Research published in a 2013 issue of the Personality and Social Psychology Bulletin found that both sexes have an urge to cheat, and both have equal ability to contain themselves. But it also found that a man’s desire is stronger than a woman’s. Bitter women often say men lack self-control. Is it true? According to two studies conducted at the University of Texas, self-control in either sex is the same. But sexual feelings and urges in men are more powerful. In the first study, 148 participants were asked to illustrate an instance where a person they were attracted to was “off-limits.” The strength of attraction, their sexual attraction to the person, and the strength of their self-control were all measured. Responses to questions included, “I exerted myself to resist the desire/impulse” and “my behavior clearly indicated that I was acting on the desire/impulse.” Men reported more instances of infidelity in this study. They did however exhibit just as much effort in trying to control their impulses. Paul Eastwick was the study’s co-author. He wrote that men have just as much self-control as women. But when they don’t use it, their sexual impulses are stronger, and so in this instance cheating is likely to occur.
600 undergraduates took part in the second study, 326 were men and 274 women. Here each was given a joystick and so the ability to accept or reject a mate based on a series of photos presented to them. They moved left to reject and right to accept. By the men’s reaction times, researchers found that men take longer to accept a partner. Also, though self-control was not seen as an issue, men were “impulsively drawn to attractive targets.” This means that men evaluated potential mates on physical attractiveness. From an evolutionary standpoint, self-control is relatively new. Men contain the copulatory imperative, a strong sex drive in order to ensure the perpetuation of the human race.
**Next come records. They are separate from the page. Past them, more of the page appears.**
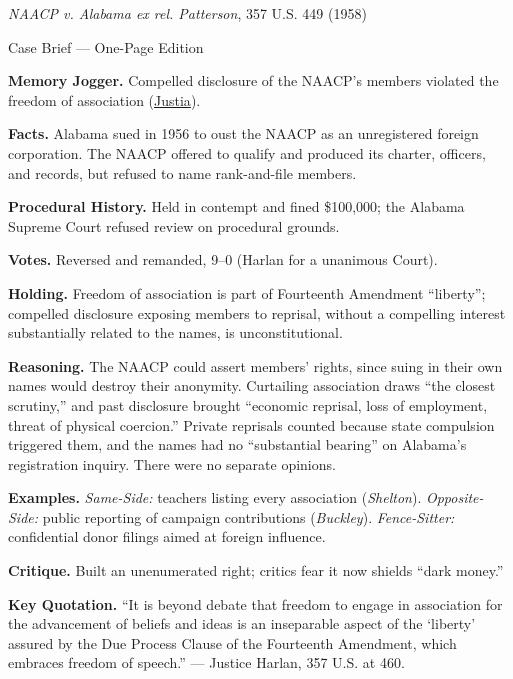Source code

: \documentclass[12pt]{article}
\begin{document}
\begin{center}
{\Large \textit{NAACP v. Alabama ex rel. Patterson}, 357 U.S. 449 (1958)\par}
\vspace{0.3em}
{\normalsize Case Brief --- One-Page Edition\par}
\end{center}

\textbf{Memory Jogger.} Compelled disclosure of the NAACP's members violated the freedom of association (\href{https://supreme.justia.com/cases/federal/us/357/449/}{Justia}).

\textbf{Facts.} Alabama sued in 1956 to oust the NAACP as an unregistered foreign corporation. The NAACP offered to qualify and produced its charter, officers, and records, but refused to name rank-and-file members.

\textbf{Procedural History.} Held in contempt and fined \$100,000; the Alabama Supreme Court refused review on procedural grounds.

\textbf{Votes.} Reversed and remanded, 9--0 (Harlan for a unanimous Court).

\textbf{Holding.} Freedom of association is part of Fourteenth Amendment ``liberty''; compelled disclosure exposing members to reprisal, without a compelling interest substantially related to the names, is unconstitutional.

\textbf{Reasoning.} The NAACP could assert members' rights, since suing in their own names would destroy their anonymity. Curtailing association draws ``the closest scrutiny,'' and past disclosure brought ``economic reprisal, loss of employment, threat of physical coercion.'' Private reprisals counted because state compulsion triggered them, and the names had no ``substantial bearing'' on Alabama's registration inquiry. There were no separate opinions.

\textbf{Examples.} \emph{Same-Side:} teachers listing every association (\textit{Shelton}). \emph{Opposite-Side:} public reporting of campaign contributions (\textit{Buckley}). \emph{Fence-Sitter:} confidential donor filings aimed at foreign influence.

\textbf{Critique.} Built an unenumerated right; critics fear it now shields ``dark money.''

\textbf{Key Quotation.} ``It is beyond debate that freedom to engage in association for the advancement of beliefs and ideas is an inseparable aspect of the `liberty' assured by the Due Process Clause of the Fourteenth Amendment, which embraces freedom of speech.'' --- Justice Harlan, 357 U.S. at 460.
\end{document}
For males, mates from this view are evaluated based on attractiveness as this telegraphs health and means she is more likely to bare healthy offspring. But with modern society and sensibilities, these simple impulses get caught in a net of artificiality. Sociologists say monogamy has brought stability to many societies. Some fringe independent thinkers today wonder if in the age of dating apps, whether or not monogamy itself is outdated. Still, most Americans are monogamists. And that’s okay. Psychologists say as long as both partners are honest and invest in the relationship whole heartedly we can find utter happiness in a monogamy and neither party will have reason to cheat.
For help finding your most logical match read, The Science of Happily Ever After: What Really Matters in the Quest for Enduring Love
by: Ty Tashiro.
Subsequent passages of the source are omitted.